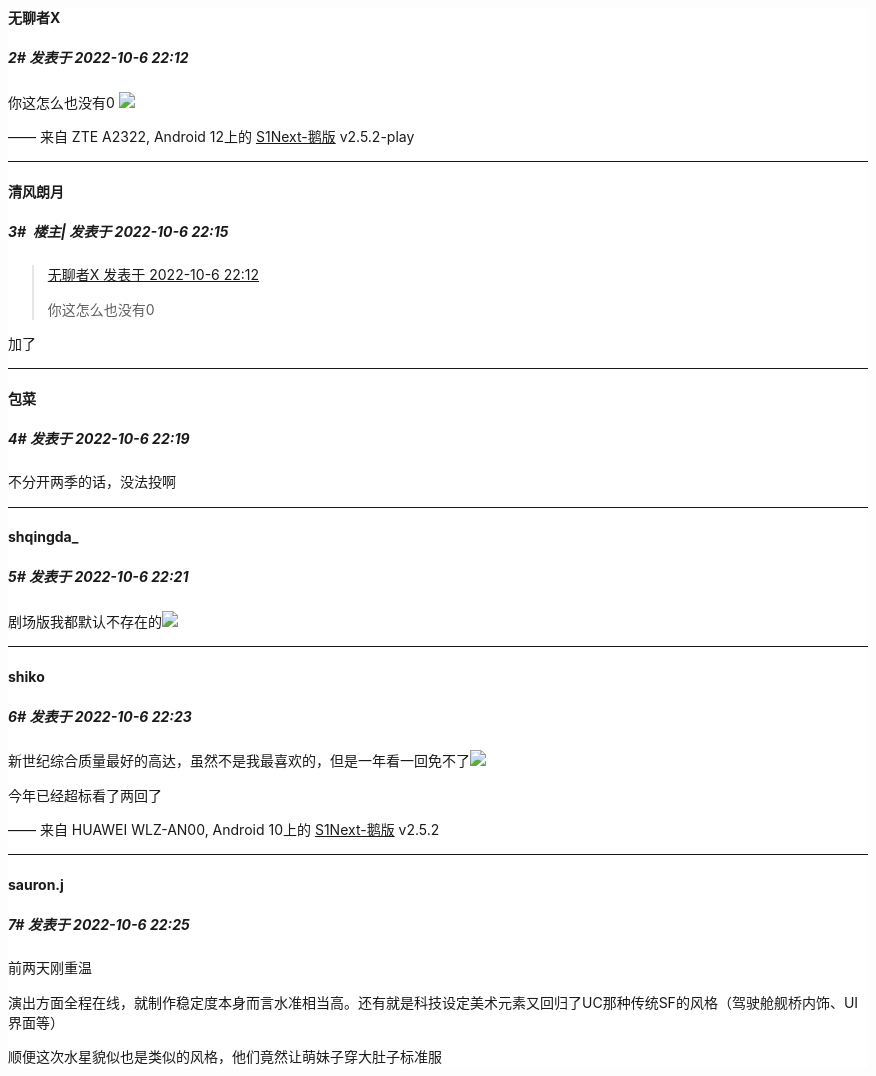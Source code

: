 ####  无聊者X  
##### 2#       发表于 2022-10-6 22:12

你这怎么也没有0
<img src="https://static.saraba1st.com/image/smiley/face2017/001.png" referrerpolicy="no-referrer">

—— 来自 ZTE A2322, Android 12上的 [S1Next-鹅版](https://github.com/ykrank/S1-Next/releases) v2.5.2-play

*****

####  清风朗月  
##### 3#         楼主| 发表于 2022-10-6 22:15

<blockquote><a href="httphttps://bbs.saraba1st.com/2b/forum.php?mod=redirect&amp;goto=findpost&amp;pid=57786626&amp;ptid=2098357" target="_blank">无聊者X 发表于 2022-10-6 22:12</a>

你这怎么也没有0</blockquote>
加了

*****

####  包菜  
##### 4#       发表于 2022-10-6 22:19

不分开两季的话，没法投啊

*****

####  shqingda_  
##### 5#       发表于 2022-10-6 22:21

剧场版我都默认不存在的<img src="https://static.saraba1st.com/image/smiley/face2017/067.png" referrerpolicy="no-referrer">

*****

####  shiko  
##### 6#       发表于 2022-10-6 22:23

新世纪综合质量最好的高达，虽然不是我最喜欢的，但是一年看一回免不了<img src="https://static.saraba1st.com/image/smiley/face2017/061.gif" referrerpolicy="no-referrer">

今年已经超标看了两回了

—— 来自 HUAWEI WLZ-AN00, Android 10上的 [S1Next-鹅版](https://github.com/ykrank/S1-Next/releases) v2.5.2

*****

####  sauron.j  
##### 7#       发表于 2022-10-6 22:25

前两天刚重温

演出方面全程在线，就制作稳定度本身而言水准相当高。还有就是科技设定美术元素又回归了UC那种传统SF的风格（驾驶舱舰桥内饰、UI界面等）

顺便这次水星貌似也是类似的风格，他们竟然让萌妹子穿大肚子标准服
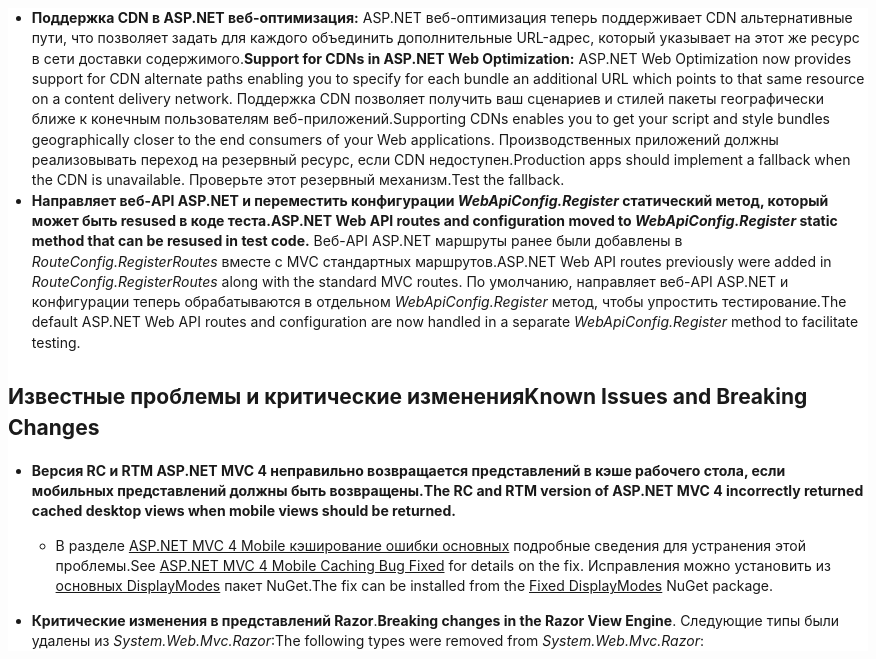 - <span data-ttu-id="c7ea4-281">**Поддержка CDN в ASP.NET веб-оптимизация:** ASP.NET веб-оптимизация теперь поддерживает CDN альтернативные пути, что позволяет задать для каждого объединить дополнительные URL-адрес, который указывает на этот же ресурс в сети доставки содержимого.</span><span class="sxs-lookup"><span data-stu-id="c7ea4-281">**Support for CDNs in ASP.NET Web Optimization:** ASP.NET Web Optimization now provides support for CDN alternate paths enabling you to specify for each bundle an additional URL which points to that same resource on a content delivery network.</span></span> <span data-ttu-id="c7ea4-282">Поддержка CDN позволяет получить ваш сценариев и стилей пакеты географически ближе к конечным пользователям веб-приложений.</span><span class="sxs-lookup"><span data-stu-id="c7ea4-282">Supporting CDNs enables you to get your script and style bundles geographically closer to the end consumers of your Web applications.</span></span> <span data-ttu-id="c7ea4-283">Производственных приложений должны реализовывать переход на резервный ресурс, если CDN недоступен.</span><span class="sxs-lookup"><span data-stu-id="c7ea4-283">Production apps should implement a fallback when the CDN is unavailable.</span></span> <span data-ttu-id="c7ea4-284">Проверьте этот резервный механизм.</span><span class="sxs-lookup"><span data-stu-id="c7ea4-284">Test the fallback.</span></span>
- <span data-ttu-id="c7ea4-285">**Направляет веб-API ASP.NET и переместить конфигурации *WebApiConfig.Register* статический метод, который может быть resused в коде теста.**</span><span class="sxs-lookup"><span data-stu-id="c7ea4-285">**ASP.NET Web API routes and configuration moved to *WebApiConfig.Register* static method that can be resused in test code.**</span></span> <span data-ttu-id="c7ea4-286">Веб-API ASP.NET маршруты ранее были добавлены в *RouteConfig.RegisterRoutes* вместе с MVC стандартных маршрутов.</span><span class="sxs-lookup"><span data-stu-id="c7ea4-286">ASP.NET Web API routes previously were added in *RouteConfig.RegisterRoutes* along with the standard MVC routes.</span></span> <span data-ttu-id="c7ea4-287">По умолчанию, направляет веб-API ASP.NET и конфигурации теперь обрабатываются в отдельном *WebApiConfig.Register* метод, чтобы упростить тестирование.</span><span class="sxs-lookup"><span data-stu-id="c7ea4-287">The default ASP.NET Web API routes and configuration are now handled in a separate *WebApiConfig.Register* method to facilitate testing.</span></span>

<a id="_Toc303253815"></a>
## <a name="known-issues-and-breaking-changes"></a><span data-ttu-id="c7ea4-288">Известные проблемы и критические изменения</span><span class="sxs-lookup"><span data-stu-id="c7ea4-288">Known Issues and Breaking Changes</span></span>

- <span data-ttu-id="c7ea4-289">**Версия RC и RTM ASP.NET MVC 4 неправильно возвращается представлений в кэше рабочего стола, если мобильных представлений должны быть возвращены.**</span><span class="sxs-lookup"><span data-stu-id="c7ea4-289">**The RC and RTM version of ASP.NET MVC 4 incorrectly returned cached desktop views when mobile views should be returned.**</span></span>

    - <span data-ttu-id="c7ea4-290">В разделе [ASP.NET MVC 4 Mobile кэширование ошибки основных](https://blogs.msdn.com/b/rickandy/archive/2012/09/17/asp-net-mvc-4-mobile-caching-bug-fixed.aspx) подробные сведения для устранения этой проблемы.</span><span class="sxs-lookup"><span data-stu-id="c7ea4-290">See [ASP.NET MVC 4 Mobile Caching Bug Fixed](https://blogs.msdn.com/b/rickandy/archive/2012/09/17/asp-net-mvc-4-mobile-caching-bug-fixed.aspx) for details on the fix.</span></span> <span data-ttu-id="c7ea4-291">Исправления можно установить из [основных DisplayModes](http://nuget.org/packages/Microsoft.AspNet.Mvc.FixedDisplayModes) пакет NuGet.</span><span class="sxs-lookup"><span data-stu-id="c7ea4-291">The fix can be installed from the [Fixed DisplayModes](http://nuget.org/packages/Microsoft.AspNet.Mvc.FixedDisplayModes) NuGet package.</span></span>
- <span data-ttu-id="c7ea4-292">**Критические изменения в представлений Razor**.</span><span class="sxs-lookup"><span data-stu-id="c7ea4-292">**Breaking changes in the Razor View Engine**.</span></span> <span data-ttu-id="c7ea4-293">Следующие типы были удалены из *System.Web.Mvc.Razor*:</span><span class="sxs-lookup"><span data-stu-id="c7ea4-293">The following types were removed from *System.Web.Mvc.Razor*:</span></span> 
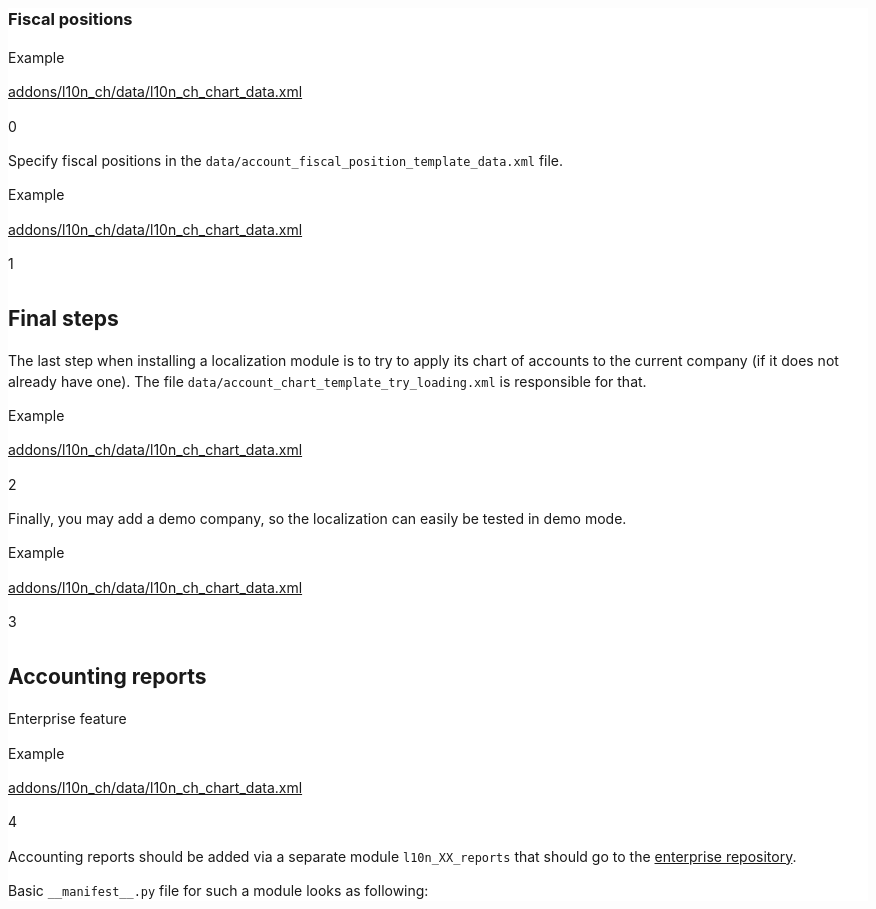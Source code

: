 ### Fiscal positions

<div class="alert alert-success">
<p class="alert-title">
Example</p><p><a href="https://github.com/odoo/odoo/blob/16.0/addons/l10n_ch/data/l10n_ch_chart_data.xml">addons/l10n_ch/data/l10n_ch_chart_data.xml</a></p>
</div>0

Specify fiscal positions in the
`data/account_fiscal_position_template_data.xml` file.

<div class="alert alert-success">
<p class="alert-title">
Example</p><p><a href="https://github.com/odoo/odoo/blob/16.0/addons/l10n_ch/data/l10n_ch_chart_data.xml">addons/l10n_ch/data/l10n_ch_chart_data.xml</a></p>
</div>1

## Final steps

The last step when installing a localization module is to try to apply its
chart of accounts to the current company (if it does not already have one).
The file `data/account_chart_template_try_loading.xml` is responsible for
that.

<div class="alert alert-success">
<p class="alert-title">
Example</p><p><a href="https://github.com/odoo/odoo/blob/16.0/addons/l10n_ch/data/l10n_ch_chart_data.xml">addons/l10n_ch/data/l10n_ch_chart_data.xml</a></p>
</div>2

Finally, you may add a demo company, so the localization can easily be tested
in demo mode.

<div class="alert alert-success">
<p class="alert-title">
Example</p><p><a href="https://github.com/odoo/odoo/blob/16.0/addons/l10n_ch/data/l10n_ch_chart_data.xml">addons/l10n_ch/data/l10n_ch_chart_data.xml</a></p>
</div>3

## Accounting reports

Enterprise feature

<div class="alert alert-success">
<p class="alert-title">
Example</p><p><a href="https://github.com/odoo/odoo/blob/16.0/addons/l10n_ch/data/l10n_ch_chart_data.xml">addons/l10n_ch/data/l10n_ch_chart_data.xml</a></p>
</div>4

Accounting reports should be added via a separate module `l10n_XX_reports`
that should go to the [enterprise
repository](https://github.com/odoo/enterprise/blob/16.0).

Basic `__manifest__.py` file for such a module looks as following:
------------
» Action item
Extract the lines of the preceding material that run from the line with "HUAWEI WLZ-AN00, Android" through the line with "顺便这次水星貌似也是类似的风格，他们竟然让萌妹子穿大肚子标准服", inclusive, reproducing them exactly and adding nothing.

» Reply
—— 来自 HUAWEI WLZ-AN00, Android 10上的 [S1Next-鹅版](https://github.com/ykrank/S1-Next/releases) v2.5.2

*****

####  sauron.j  
##### 7#       发表于 2022-10-6 22:25

前两天刚重温

演出方面全程在线，就制作稳定度本身而言水准相当高。还有就是科技设定美术元素又回归了UC那种传统SF的风格（驾驶舱舰桥内饰、UI界面等）

顺便这次水星貌似也是类似的风格，他们竟然让萌妹子穿大肚子标准服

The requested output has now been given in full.